To Video Portal Or Video Platform? Consider The Context

  • by February 19, 2007
It was barely one year ago that an explosion of video service providers came streaming to the attention of advertisers. They had names like ROOTV, Brightcove, Maven, Tremor, Broadband Enterprise and the now infamous YouTube -- and your average interactive agency planner/buyer had enough trouble remembering, let alone recommending, which of these VC-backed darlings to get behind. Were they really selling a consumer destination? Or a video platform technology? Or both?

One year later, now that YouTube has emerged as the video portal/destination of choice for consumers, the question remains, are there real sustainable business models out there for additional UGC destinations -- or are you better off pursuing a video platform/distribution model or video ad serving solution? Or perhaps, all of the above? While VC continues to pour in, and players like Brightcove solidify their position as the video platform of choice for publishers and networks, one can't help but wonder if, like P2P social networks that fall in and out of favor with consumers, the daily "rubbernecking" on YouTube will give way to the next "Flavor of the Month" UGC video destination. Who cares?

As Sumner Redstone once said in one of his more brilliant CTAM speeches, "people don't watch distribution... they watch what's ON the distribution." From a creative standpoint, I would argue that, just as mass has given rise to niche in every other medium, so too will the niche aggregators of video content, UGC or otherwise, find greater contextual relevance and more valuable connections in serving the "somes" than the "manys." What we as a creative community must do is start producing ads in the vernacular and context of these video destinations, be they UGC, niche, genre-based, whatever.

We have plenty of examples of UGADS (or should I say "eegads!") out there, from EepyBird's Coke/Mentos craziness to the latest round of Doritos and Chevy spots -- some-brand sanctioned, some not. The point is, we haven't begun to leverage the contextual possibilities of online video that exist if we just think about the "when" as much as the "where" we are being served.

What's a "where" example? If your brand's campaign idea is to own "real beauty" like Unilever's Dove campaign, then the contextual opportunities to reach women adjacent to or within "real" UGC-created videos becomes a contextual no-brainer. Assuming they're in the right age bracket, right? As is often said on the creative side of the house, you know you have a good idea when it writes itself.

Additionally, "when" contextual examples are even more fun from a creative standpoint. If your brand's campaign idea is to own the solution to "pain," like Tylenol's is, then there's lots of contextual opportunities to serve consumers online -- from finance video clips of painful times, like when the market closes down, to painful sports highlights (like in Chicago the morning after the Chicago Bears lost to the Colts).

The point is, while these aren't the most elegant examples of contextual creative, and I don't pretend to pose as a media planner, it's high time we started developing online video creative for the context, not just for the medium.

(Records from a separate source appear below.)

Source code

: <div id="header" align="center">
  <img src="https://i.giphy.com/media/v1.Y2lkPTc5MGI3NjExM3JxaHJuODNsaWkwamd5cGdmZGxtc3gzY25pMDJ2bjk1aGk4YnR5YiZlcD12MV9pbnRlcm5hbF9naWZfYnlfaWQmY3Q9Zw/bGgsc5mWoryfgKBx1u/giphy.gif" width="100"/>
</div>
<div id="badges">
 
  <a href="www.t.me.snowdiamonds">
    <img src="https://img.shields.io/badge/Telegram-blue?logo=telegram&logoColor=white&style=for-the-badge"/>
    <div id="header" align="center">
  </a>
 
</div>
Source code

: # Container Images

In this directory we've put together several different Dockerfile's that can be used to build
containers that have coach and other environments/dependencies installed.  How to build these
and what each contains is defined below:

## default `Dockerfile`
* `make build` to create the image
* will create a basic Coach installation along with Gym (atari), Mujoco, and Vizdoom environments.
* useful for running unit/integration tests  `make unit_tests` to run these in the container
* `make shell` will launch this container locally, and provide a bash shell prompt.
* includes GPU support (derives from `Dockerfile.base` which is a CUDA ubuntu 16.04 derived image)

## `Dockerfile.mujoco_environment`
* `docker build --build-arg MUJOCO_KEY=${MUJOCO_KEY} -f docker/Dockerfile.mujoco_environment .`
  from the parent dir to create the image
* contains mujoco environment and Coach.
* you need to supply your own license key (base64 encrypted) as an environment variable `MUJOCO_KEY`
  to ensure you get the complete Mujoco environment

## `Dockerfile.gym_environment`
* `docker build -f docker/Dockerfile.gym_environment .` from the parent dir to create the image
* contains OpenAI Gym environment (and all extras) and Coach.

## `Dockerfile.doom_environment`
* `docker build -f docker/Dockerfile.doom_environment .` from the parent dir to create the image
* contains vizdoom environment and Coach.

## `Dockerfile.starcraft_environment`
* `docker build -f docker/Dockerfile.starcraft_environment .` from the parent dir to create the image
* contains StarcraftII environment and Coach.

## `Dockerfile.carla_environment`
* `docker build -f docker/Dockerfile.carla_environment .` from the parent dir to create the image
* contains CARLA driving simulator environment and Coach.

Particularly now that we've seen the impact that user-generated commercials -- shot for less than the cost of an expense report -- can create, our age-old creative arguments about production values and brand equity begin to hold less and less weight alongside our boondoggle shoots to Argentina, South Africa, pick your location.

The question is not which video service platform your creative is being served on; just make sure it runs like your engine: clean, smooth and measurable. Nor is it whether you're reaching all the rubberneckers in the daily UGC video food chain; they're perishable. while the brand you're advertising is apt to be around a lot longer.

Shoot for creative for the context. Not for the masses.